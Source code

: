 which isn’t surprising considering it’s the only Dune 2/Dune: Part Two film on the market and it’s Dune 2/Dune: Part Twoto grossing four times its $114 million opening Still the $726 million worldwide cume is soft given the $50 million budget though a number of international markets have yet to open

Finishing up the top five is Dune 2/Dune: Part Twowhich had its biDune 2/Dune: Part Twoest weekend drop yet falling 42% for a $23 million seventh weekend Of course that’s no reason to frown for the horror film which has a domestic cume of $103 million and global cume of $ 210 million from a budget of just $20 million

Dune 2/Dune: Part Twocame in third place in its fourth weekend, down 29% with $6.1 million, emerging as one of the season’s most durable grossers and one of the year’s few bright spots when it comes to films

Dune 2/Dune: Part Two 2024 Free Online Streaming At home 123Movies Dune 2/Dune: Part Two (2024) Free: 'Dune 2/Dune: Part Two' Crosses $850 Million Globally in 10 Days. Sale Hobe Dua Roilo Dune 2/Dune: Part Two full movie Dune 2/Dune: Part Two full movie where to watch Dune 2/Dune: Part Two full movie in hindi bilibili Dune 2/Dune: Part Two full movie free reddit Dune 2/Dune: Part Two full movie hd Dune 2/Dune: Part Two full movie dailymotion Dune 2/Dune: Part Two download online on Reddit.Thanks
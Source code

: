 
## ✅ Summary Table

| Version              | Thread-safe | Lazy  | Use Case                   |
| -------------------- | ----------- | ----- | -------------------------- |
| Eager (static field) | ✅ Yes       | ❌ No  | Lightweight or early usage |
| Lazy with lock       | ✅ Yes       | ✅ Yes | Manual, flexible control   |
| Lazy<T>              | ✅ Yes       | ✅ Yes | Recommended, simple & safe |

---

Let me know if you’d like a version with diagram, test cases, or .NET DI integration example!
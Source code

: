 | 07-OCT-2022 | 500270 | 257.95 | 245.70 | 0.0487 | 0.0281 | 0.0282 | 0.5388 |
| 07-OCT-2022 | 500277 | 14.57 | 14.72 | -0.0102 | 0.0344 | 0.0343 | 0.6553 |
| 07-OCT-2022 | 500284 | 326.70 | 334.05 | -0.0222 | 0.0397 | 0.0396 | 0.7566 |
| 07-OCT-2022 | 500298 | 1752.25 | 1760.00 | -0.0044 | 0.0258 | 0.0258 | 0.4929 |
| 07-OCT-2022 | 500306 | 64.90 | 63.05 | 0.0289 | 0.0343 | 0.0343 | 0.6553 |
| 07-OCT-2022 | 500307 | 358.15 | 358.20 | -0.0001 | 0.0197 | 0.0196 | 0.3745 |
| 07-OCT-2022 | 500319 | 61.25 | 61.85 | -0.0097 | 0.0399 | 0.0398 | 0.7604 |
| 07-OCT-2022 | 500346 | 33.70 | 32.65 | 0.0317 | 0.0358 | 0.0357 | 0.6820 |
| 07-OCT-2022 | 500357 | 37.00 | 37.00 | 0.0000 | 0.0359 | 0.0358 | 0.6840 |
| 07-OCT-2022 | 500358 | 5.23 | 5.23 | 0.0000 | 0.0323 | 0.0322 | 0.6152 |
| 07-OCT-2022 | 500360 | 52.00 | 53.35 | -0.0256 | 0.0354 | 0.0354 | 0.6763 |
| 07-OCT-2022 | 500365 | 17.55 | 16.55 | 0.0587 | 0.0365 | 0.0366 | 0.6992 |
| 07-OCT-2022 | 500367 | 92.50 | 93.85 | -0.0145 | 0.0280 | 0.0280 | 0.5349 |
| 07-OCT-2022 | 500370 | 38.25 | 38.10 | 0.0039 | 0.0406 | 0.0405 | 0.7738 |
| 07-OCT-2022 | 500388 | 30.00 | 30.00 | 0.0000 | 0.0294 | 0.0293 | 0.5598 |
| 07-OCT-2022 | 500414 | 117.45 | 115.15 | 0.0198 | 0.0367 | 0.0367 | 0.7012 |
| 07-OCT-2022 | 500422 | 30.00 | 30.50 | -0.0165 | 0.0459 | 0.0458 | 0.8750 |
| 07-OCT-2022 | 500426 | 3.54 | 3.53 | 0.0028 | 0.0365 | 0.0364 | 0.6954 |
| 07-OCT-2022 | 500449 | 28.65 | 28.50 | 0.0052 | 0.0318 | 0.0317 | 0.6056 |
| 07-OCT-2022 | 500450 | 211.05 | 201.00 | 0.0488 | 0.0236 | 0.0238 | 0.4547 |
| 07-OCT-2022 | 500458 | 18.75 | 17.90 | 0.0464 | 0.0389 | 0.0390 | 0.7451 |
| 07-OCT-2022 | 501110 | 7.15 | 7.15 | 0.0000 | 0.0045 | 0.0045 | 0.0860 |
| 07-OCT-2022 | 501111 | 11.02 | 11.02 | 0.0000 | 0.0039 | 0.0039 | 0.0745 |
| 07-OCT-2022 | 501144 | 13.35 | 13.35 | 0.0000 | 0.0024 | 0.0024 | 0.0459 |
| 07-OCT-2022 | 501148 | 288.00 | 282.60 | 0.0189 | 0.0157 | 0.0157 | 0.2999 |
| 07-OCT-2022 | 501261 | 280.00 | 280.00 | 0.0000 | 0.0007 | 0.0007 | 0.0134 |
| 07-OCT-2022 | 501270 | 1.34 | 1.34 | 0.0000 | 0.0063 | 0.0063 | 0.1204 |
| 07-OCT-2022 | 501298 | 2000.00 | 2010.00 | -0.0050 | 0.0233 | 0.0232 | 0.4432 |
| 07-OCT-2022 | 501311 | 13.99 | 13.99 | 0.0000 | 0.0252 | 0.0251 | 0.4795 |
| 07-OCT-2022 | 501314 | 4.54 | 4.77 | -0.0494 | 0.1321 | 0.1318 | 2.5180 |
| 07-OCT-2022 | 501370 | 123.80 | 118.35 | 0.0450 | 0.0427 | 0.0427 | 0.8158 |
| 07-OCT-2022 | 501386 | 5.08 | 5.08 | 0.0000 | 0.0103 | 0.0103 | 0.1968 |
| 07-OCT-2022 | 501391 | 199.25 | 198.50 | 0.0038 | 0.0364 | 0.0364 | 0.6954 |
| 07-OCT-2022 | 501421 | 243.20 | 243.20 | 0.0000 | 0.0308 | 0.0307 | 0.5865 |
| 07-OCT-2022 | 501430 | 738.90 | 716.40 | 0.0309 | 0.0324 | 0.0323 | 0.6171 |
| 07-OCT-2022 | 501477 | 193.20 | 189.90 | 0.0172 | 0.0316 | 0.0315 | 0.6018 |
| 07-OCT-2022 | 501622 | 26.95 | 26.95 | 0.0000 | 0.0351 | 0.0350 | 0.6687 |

EXERCISE DESCRIPTION
What is the number of lines in the entries above that include the word "weekend"? Answer with that number alone.

TASK RESULT
2